5 reasons to start hospice sooner than you think

Contrary to myth, hospice care is not just for the final days of life. Although many families don’t call hospice until a loved one’s passing is imminent, many say they wish they’d known about hospice sooner.

“So many people think of end of life as the last day or two. But hospice can do so much if we’re involved in the months before the very end of life,” explains Richard Long, MD, medical director for HopeHealth.

To qualify for hospice coverage through Medicare, two physicians—your own and a hospice doctor—must certify that life expectancy is likely six months or less if the illness progresses along the usual course. (Every case is different, and people who qualify for hospice can continue to receive services if they live longer than six months.)

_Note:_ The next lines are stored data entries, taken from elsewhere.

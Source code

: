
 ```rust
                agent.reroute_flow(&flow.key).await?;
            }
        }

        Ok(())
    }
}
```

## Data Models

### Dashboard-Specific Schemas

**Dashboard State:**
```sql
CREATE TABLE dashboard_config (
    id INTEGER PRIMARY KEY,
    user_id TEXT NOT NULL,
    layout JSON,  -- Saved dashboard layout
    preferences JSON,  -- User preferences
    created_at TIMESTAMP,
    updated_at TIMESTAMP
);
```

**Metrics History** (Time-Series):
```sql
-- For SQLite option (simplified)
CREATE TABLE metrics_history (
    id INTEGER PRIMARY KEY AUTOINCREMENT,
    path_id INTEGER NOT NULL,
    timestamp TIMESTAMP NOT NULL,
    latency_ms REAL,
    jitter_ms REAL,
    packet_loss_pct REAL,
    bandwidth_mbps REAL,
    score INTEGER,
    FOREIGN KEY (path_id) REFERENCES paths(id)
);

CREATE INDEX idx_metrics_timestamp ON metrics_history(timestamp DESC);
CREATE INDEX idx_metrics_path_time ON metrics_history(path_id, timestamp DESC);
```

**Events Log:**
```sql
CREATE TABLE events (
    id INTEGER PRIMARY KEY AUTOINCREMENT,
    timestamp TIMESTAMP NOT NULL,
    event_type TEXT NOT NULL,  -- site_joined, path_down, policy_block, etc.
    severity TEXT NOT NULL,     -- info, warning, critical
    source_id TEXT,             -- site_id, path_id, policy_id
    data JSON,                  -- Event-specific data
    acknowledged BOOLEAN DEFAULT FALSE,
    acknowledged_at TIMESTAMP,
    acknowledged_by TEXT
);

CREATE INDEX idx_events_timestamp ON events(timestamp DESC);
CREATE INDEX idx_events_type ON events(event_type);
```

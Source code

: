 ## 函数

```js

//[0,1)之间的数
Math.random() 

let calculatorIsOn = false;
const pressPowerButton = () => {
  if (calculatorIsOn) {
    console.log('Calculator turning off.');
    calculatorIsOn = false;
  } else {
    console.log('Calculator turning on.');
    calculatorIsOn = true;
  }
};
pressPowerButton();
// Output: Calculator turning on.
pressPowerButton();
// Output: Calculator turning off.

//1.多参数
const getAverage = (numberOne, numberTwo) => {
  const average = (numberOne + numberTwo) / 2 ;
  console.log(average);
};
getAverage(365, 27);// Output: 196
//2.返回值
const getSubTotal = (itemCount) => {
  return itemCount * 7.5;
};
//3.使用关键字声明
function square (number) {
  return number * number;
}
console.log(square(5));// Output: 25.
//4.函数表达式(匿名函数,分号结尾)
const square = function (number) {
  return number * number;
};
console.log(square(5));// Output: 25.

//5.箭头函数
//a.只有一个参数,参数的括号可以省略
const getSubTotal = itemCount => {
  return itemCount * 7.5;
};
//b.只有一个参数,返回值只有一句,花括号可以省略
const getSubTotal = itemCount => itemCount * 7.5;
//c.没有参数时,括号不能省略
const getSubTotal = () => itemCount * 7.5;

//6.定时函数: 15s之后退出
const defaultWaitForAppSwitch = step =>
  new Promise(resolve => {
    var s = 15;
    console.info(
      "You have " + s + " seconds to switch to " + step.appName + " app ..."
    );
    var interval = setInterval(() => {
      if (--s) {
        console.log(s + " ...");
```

The significance of this guidance is that it can be appropriate to ask about hospice at the point when cure or recovery is no longer an option, and not just in the final stage of life.

Here are five reasons to start hospice as soon as you qualify.

Reason 1: Medicare pays for all hospice services.

Many people hesitate to call hospice because they fear the costs. On the contrary, Medicare (along with Medicaid and most private insurers) cover a wide variety of medical and non-medical hospice patient and family services, including:

  • Medical care from hospice doctors and nurses in your home or residential facility
  • Visits to your primary care providers and specialists
  • Many medications
  • Social workers
  • Home care aides
  • Chaplains and spiritual counselors
  • Grief counselors
  • Medical equipment, such as wheelchairs and hospital beds
  • Volunteers who provide companionship, transportation to doctor appointments, complementary therapies and services for U.S. veterans

“Many folks aren’t aware that hospice coverage pays for care from a variety of professionals. We all have our own expertise and we all bring something to the mix,” says Dr. Long.

Hospice is designed to reduce suffering and improve quality of life, but it can take time to get symptoms under control. Continuous visits from a hospice nurse over weeks or months can bring comfort and relief.

Reason 2: Hospice can improve your quality of life.

Happy grandfather and granddaughter reading book together at home. Close up.
If chronic pain, fatigue, shortness of breath, anxiety, insomnia or depression are making it harder to get through the day, hospice can help.

Hospice is designed to reduce suffering and improve quality of life, but it can take time to get symptoms under control. Continuous visits from a hospice nurse over weeks or months can bring comfort and relief. This care can also reduce preventable trips to the emergency room or hospitalizations.

Clinical research even suggests patients may live longer while on hospice.

“The goal of hospice is to focus on what the patient wants for their care. It’s not only what can we do for the patient, but what does the patient want?

Reason 3: Hospice puts your wishes front and center.

Early adoption of hospice gives you more time to express your wishes and develop a plan of care tailored to your precise needs.

“The goal of hospice is to focus on what the patient wants for their care. It’s not only what can we do for the patient, but what does the patient want?” explains Brian Berger, vice president of access and community engagement for HopeHealth.

Every individual’s wishes are different. Some have bucket lists of things they’d like to accomplish, like attend a granddaughter’s wedding and write letters to loved ones. Others want to create advance directives to document their wishes regarding resuscitation or medical interventions.

Hospice clinicians and social workers capture all of these wishes in the care plan.

Reason 4: Hospice helps you communicate with doctors.

Hospice providers help you understand your medical care and empower you to ask questions.

“Hospitals can be scary places. People are moving fast, and folks struggle sometimes to just pause and ask the physician or the case worker questions,” Berger says.

Many spouses and adult children rely on hospice to help them navigate the health care system, according to Berger. Hospice providers give families the language and knowledge to assert their needs.

Starting hospice early gives you and your family time to form a relationship with the people caring for you.

Reason 5: Hospice gives your family much-needed support.

One of the most special components of hospice is support for the family.

Cancer woman interacting with a black dog by holding his paw on a pet therapy

“A lot of times people are just overwhelmed. They’re burned out caring for their loved ones and they’re not sure what to do,” explains Kayla Gillis, a hospice referral center and admissions nurse for HopeHealth.

Hospice care providers educate families about the best ways to care for a loved one. They also offer emotional support ranging from informal “kitchen table chats” to referrals to personal counseling or support groups.

For caregivers suffering burnout, hospice can arrange for respite care. This care offers a spouse or adult child a break from caregiving duties. The break can range from a few hours to a few days, depending on the situation.

Finally, starting hospice early gives you and your family time to form a relationship with the people caring for you, whether it’s a nurse or volunteer or aide, says Gillis. Seeing familiar faces can be a source of comfort in this difficult time.